Input data:
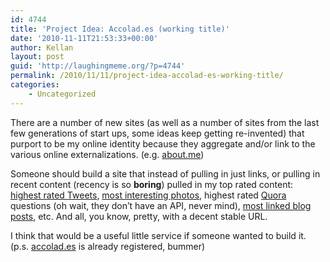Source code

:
 ```yaml
---
id: 4744
title: 'Project Idea: Accolad.es (working title)'
date: '2010-11-11T21:53:33+00:00'
author: Kellan
layout: post
guid: 'http://laughingmeme.org/?p=4744'
permalink: /2010/11/11/project-idea-accolad-es-working-title/
categories:
    - Uncategorized
---
```


There are a number of new sites (as well as a number of sites from the last few generations of start ups, some ideas keep getting re-invented) that purport to be my online identity because they aggregate and/or link to the various online externalizations. (e.g. [about.me](http://about.me/kellan))

Someone should build a site that instead of pulling in just links, or pulling in recent content (recency is so **boring**) pulled in my top rated content: [highest rated Tweets](http://favstar.fm/users/kellan), [most interesting photos](http://www.flickriver.com/photos/kellan/popular-interesting/), highest rated [Quora](http://quora.com) questions (oh wait, they don’t have an API, never mind), [most linked blog posts](http://blekko.com/ws/http://laughingmeme.org/+/sitepages), etc. And all, you know, pretty, with a decent stable URL.

I think that would be a useful little service if someone wanted to build it. (p.s. [accolad.es](http://www.accolad.es/) is already registered, bummer)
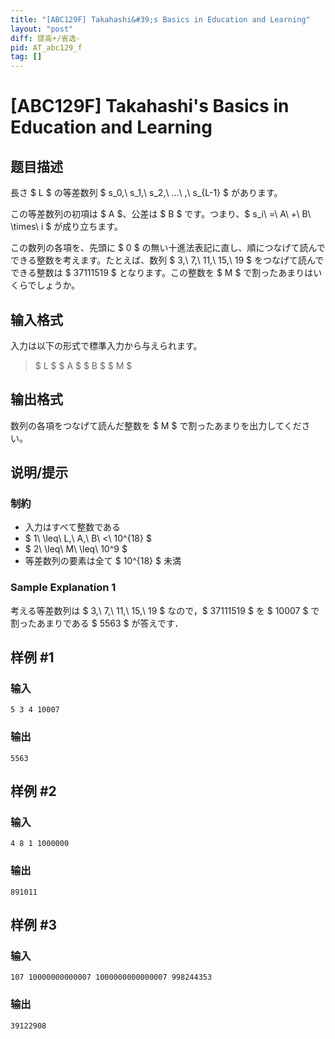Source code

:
 ```yaml
---
title: "[ABC129F] Takahashi&#39;s Basics in Education and Learning"
layout: "post"
diff: 提高+/省选-
pid: AT_abc129_f
tag: []
---
```


# [ABC129F] Takahashi&#39;s Basics in Education and Learning

## 题目描述

[problemUrl]: https://atcoder.jp/contests/abc129/tasks/abc129_f

<!-- 正の整数の組 $ (L_i,\ A_i,\ B_i,\ M_i) $ が $ Q $ 個与えられます．各組について，次の質問に答えてください．-->長さ $ L $ の等差数列 $ s_0,\ s_1,\ s_2,\ ...\ ,\ s_{L-1} $ があります。

この等差数列の初項は $ A $、公差は $ B $ です。つまり、$ s_i\ =\ A\ +\ B\ \times\ i $ が成り立ちます。

この数列の各項を、先頭に $ 0 $ の無い十進法表記に直し、順につなげて読んでできる整数を考えます。たとえば、数列 $ 3,\ 7,\ 11,\ 15,\ 19 $ をつなげて読んでできる整数は $ 37111519 $ となります。この整数を $ M $ で割ったあまりはいくらでしょうか。

## 输入格式

入力は以下の形式で標準入力から与えられます。

> $ L $ $ A $ $ B $ $ M $

## 输出格式

数列の各項をつなげて読んだ整数を $ M $ で割ったあまりを出力してください。

## 说明/提示

### 制約

- 入力はすべて整数である
- $ 1\ \leq\ L,\ A,\ B\ <\ 10^{18} $
- $ 2\ \leq\ M\ \leq\ 10^9 $
- 等差数列の要素は全て $ 10^{18} $ 未満

### Sample Explanation 1

考える等差数列は $ 3,\ 7,\ 11,\ 15,\ 19 $ なので，$ 37111519 $ を $ 10007 $ で割ったあまりである $ 5563 $ が答えです．

## 样例 #1

### 输入

```
5 3 4 10007
```

### 输出

```
5563
```

## 样例 #2

### 输入

```
4 8 1 1000000
```

### 输出

```
891011
```

## 样例 #3

### 输入

```
107 10000000000007 1000000000000007 998244353
```

### 输出

```
39122908
```

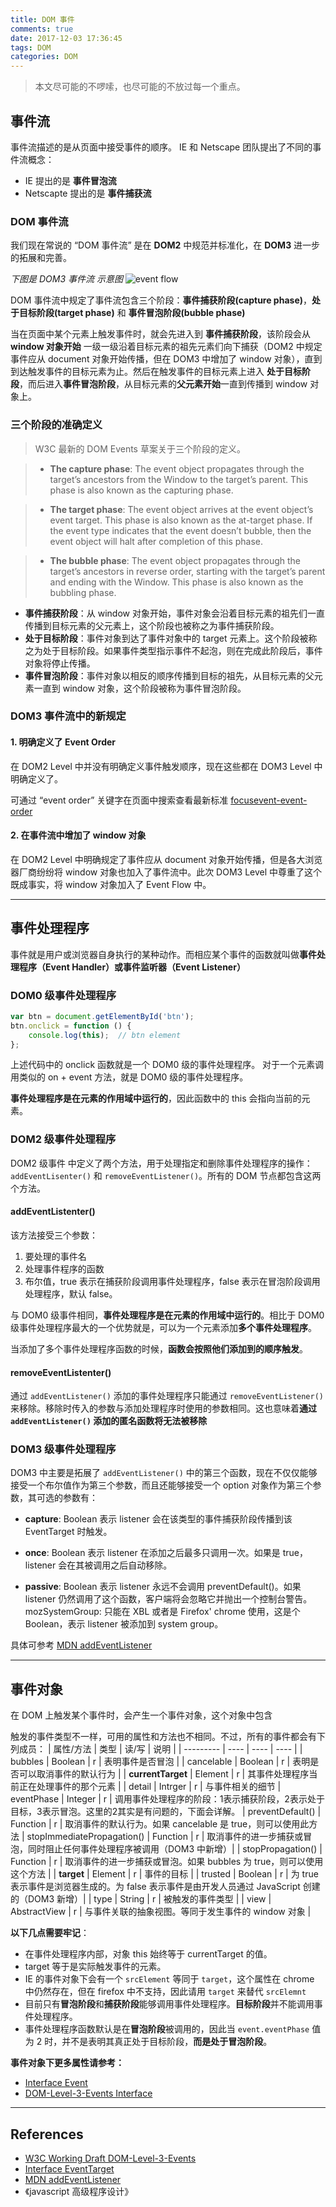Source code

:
```yaml
---
title: DOM 事件
comments: true
date: 2017-12-03 17:36:45
tags: DOM
categories: DOM
---
```


> 本文尽可能的不啰嗦，也尽可能的不放过每一个重点。


## 事件流
事件流描述的是从页面中接受事件的顺序。 IE 和 Netscape 团队提出了不同的事件流概念：

- IE 提出的是 **事件冒泡流**
- Netscapte 提出的是 **事件捕获流**

### DOM 事件流
我们现在常说的 “DOM 事件流” 是在 **DOM2** 中规范并标准化，在 **DOM3** 进一步的拓展和完善。

*下图是 DOM3 事件流 示意图*
![event flow](https://www.w3.org/TR/DOM-Level-3-Events/images/eventflow.svg)

DOM 事件流中规定了事件流包含三个阶段：**事件捕获阶段(capture phase)**，**处于目标阶段(target phase)** 和 **事件冒泡阶段(bubble phase)**

当在页面中某个元素上触发事件时，就会先进入到 **事件捕获阶段**，该阶段会从 **window 对象开始** 一级一级沿着目标元素的祖先元素们向下捕获（DOM2 中规定事件应从 document 对象开始传播，但在 DOM3 中增加了 window 对象），直到到达触发事件的目标元素为止。然后在触发事件的目标元素上进入 **处于目标阶段**，而后进入**事件冒泡阶段**，从目标元素的**父元素开始**一直到传播到 window 对象上。


### 三个阶段的准确定义

> W3C 最新的 DOM Events 草案关于三个阶段的定义。

> - **The capture phase**: The event object propagates through the target’s ancestors from the Window to the target’s parent. This phase is also known as the capturing phase.

> - **The target phase**: The event object arrives at the event object’s event target. This phase is also known as the at-target phase. If the event type indicates that the event doesn’t bubble, then the event object will halt after completion of this phase.

> - **The bubble phase**: The event object propagates through the target’s ancestors in reverse order, starting with the target’s parent and ending with the Window. This phase is also known as the bubbling phase.

- **事件捕获阶段**：从 window 对象开始，事件对象会沿着目标元素的祖先们一直传播到目标元素的父元素上，这个阶段也被称之为事件捕获阶段。
- **处于目标阶段**：事件对象到达了事件对象中的 target 元素上。这个阶段被称之为处于目标阶段。如果事件类型指示事件不起泡，则在完成此阶段后，事件对象将停止传播。
- **事件冒泡阶段**：事件对象以相反的顺序传播到目标的祖先，从目标元素的父元素一直到 window 对象，这个阶段被称为事件冒泡阶段。

### DOM3 事件流中的新规定

#### 1. 明确定义了 Event Order
在 DOM2 Level 中并没有明确定义事件触发顺序，现在这些都在 DOM3 Level 中明确定义了。

可通过 “event order” 关键字在页面中搜索查看最新标准 [focusevent-event-order](https://www.w3.org/TR/DOM-Level-3-Events/#events-focusevent-event-order)

#### 2. 在事件流中增加了 window 对象
在 DOM2 Level 中明确规定了事件应从 document 对象开始传播，但是各大浏览器厂商纷纷将 window 对象也加入了事件流中。此次 DOM3 Level 中尊重了这个既成事实，将 window 对象加入了 Event Flow 中。

---

## 事件处理程序
事件就是用户或浏览器自身执行的某种动作。而相应某个事件的函数就叫做**事件处理程序（Event Handler）**或**事件监听器（Event Listener）**

### DOM0 级事件处理程序
```javascript
var btn = document.getElementById('btn');
btn.onclick = function () {
    console.log(this);  // btn element
};
```
上述代码中的 onclick 函数就是一个 DOM0 级的事件处理程序。
对于一个元素调用类似的 on + event 方法，就是 DOM0 级的事件处理程序。

**事件处理程序是在元素的作用域中运行的**，因此函数中的 this 会指向当前的元素。

### DOM2 级事件处理程序
DOM2 级事件 中定义了两个方法，用于处理指定和删除事件处理程序的操作：`addEventLisenter()` 和 `removeEventListener()`。所有的 DOM 节点都包含这两个方法。

#### addEventListenter()
该方法接受三个参数：

1. 要处理的事件名
2. 处理事件程序的函数
3. 布尔值，true 表示在捕获阶段调用事件处理程序，false 表示在冒泡阶段调用处理程序，默认 false。

与 DOM0 级事件相同，**事件处理程序是在元素的作用域中运行的**。相比于 DOM0 级事件处理程序最大的一个优势就是，可以为一个元素添加**多个事件处理程序**。

当添加了多个事件处理程序函数的时候，**函数会按照他们添加到的顺序触发**。

#### removeEventListenter()
通过 `addEventListener()` 添加的事件处理程序只能通过 `removeEventListener()` 来移除。移除时传入的参数与添加处理程序时使用的参数相同。这也意味着**通过 `addEventListener()` 添加的匿名函数将无法被移除**

### DOM3 级事件处理程序
DOM3 中主要是拓展了 `addEventListener()` 中的第三个函数，现在不仅仅能够接受一个布尔值作为第三个参数，而且还能够接受一个 option 对象作为第三个参数，其可选的参数有：

- **capture**:  Boolean
    表示 listener 会在该类型的事件捕获阶段传播到该 EventTarget 时触发。

- **once**:  Boolean
    表示 listener 在添加之后最多只调用一次。如果是 true， listener 会在其被调用之后自动移除。
- **passive**: Boolean
    表示 listener 永远不会调用 preventDefault()。如果 listener 仍然调用了这个函数，客户端将会忽略它并抛出一个控制台警告。
 mozSystemGroup: 只能在 XBL 或者是 Firefox' chrome 使用，这是个 Boolean，表示 listener 被添加到 system group。

具体可参考 [MDN addEventListener](https://developer.mozilla.org/zh-CN/docs/Web/API/EventTarget/addEventListener#规范)

---

## 事件对象
在 DOM 上触发某个事件时，会产生一个事件对象，这个对象中包含

触发的事件类型不一样，可用的属性和方法也不相同。不过，所有的事件都会有下列成员：
| 属性/方法 | 类型 | 读/写 | 说明 |
| --------- | ---- | ---- | ---- |
| bubbles | Boolean | r | 表明事件是否冒泡 |
| cancelable | Boolean | r | 表明是否可以取消事件的默认行为 |
| **currentTarget** | Element | r | 其事件处理程序当前正在处理事件的那个元素 |
| detail | Intrger | r | 与事件相关的细节
| eventPhase | Integer | r | 调用事件处理程序的阶段：1表示捕获阶段，2表示处于目标，3表示冒泡。这里的2其实是有问题的，下面会详解。
| preventDefault() | Function | r | 取消事件的默认行为。如果 cancelable 是 true，则可以使用此方法
| stopImmediatePropagation() | Function | r | 取消事件的进一步捕获或冒泡，同时阻止任何事件处理程序被调用（DOM3 中新增）|
| stopPropagation() | Function | r | 取消事件的进一步捕获或冒泡。如果 bubbles 为 true，则可以使用这个方法 | 
| **target** | Element | r | 事件的目标 | 
| trusted | Boolean | r | 为 true 表示事件是浏览器生成的。为 false 表示事件是由开发人员通过 JavaScript 创建的（DOM3 新增）|
| type | String | r | 被触发的事件类型 | 
| view | AbstractView | r | 与事件关联的抽象视图。等同于发生事件的 window 对象 |

**以下几点需要牢记**：

- 在事件处理程序内部，对象 this 始终等于 currentTarget 的值。
- target 等于是实际触发事件的元素。
- IE 的事件对象下会有一个 `srcElement` 等同于 `target`，这个属性在 chrome 中仍然存在，但在 firefox 中不支持，因此请用 `target` 来替代 `srcElemnt` 
- 目前只有**冒泡阶段**和**捕获阶段**能够调用事件处理程序。**目标阶段**并不能调用事件处理程序。
- 事件处理程序函数默认是在**冒泡阶段**被调用的，因此当 `event.eventPhase` 值为 2 时，并不是表明其真正处于目标阶段，**而是处于冒泡阶段**。


**事件对象下更多属性请参考：**

- [Interface Event](https://dom.spec.whatwg.org/#interface-event)
- [DOM-Level-3-Events Interface](https://www.w3.org/TR/DOM-Level-3-Events/#event-types)
[](https://dom.spec.whatwg.org/#interface-event)


---

## References  
- [W3C Working Draft DOM-Level-3-Events](https://www.w3.org/TR/DOM-Level-3-Events/)
- [Interface EventTarget](https://dom.spec.whatwg.org/#interface-eventtarget)
- [MDN addEventListener](https://developer.mozilla.org/en-US/docs/Web/API/EventTarget/addEventListener)
- 《javascript 高级程序设计》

Task instructions: Going through the data, tally the lines containing "capture" and report only the result.

The completed task: 3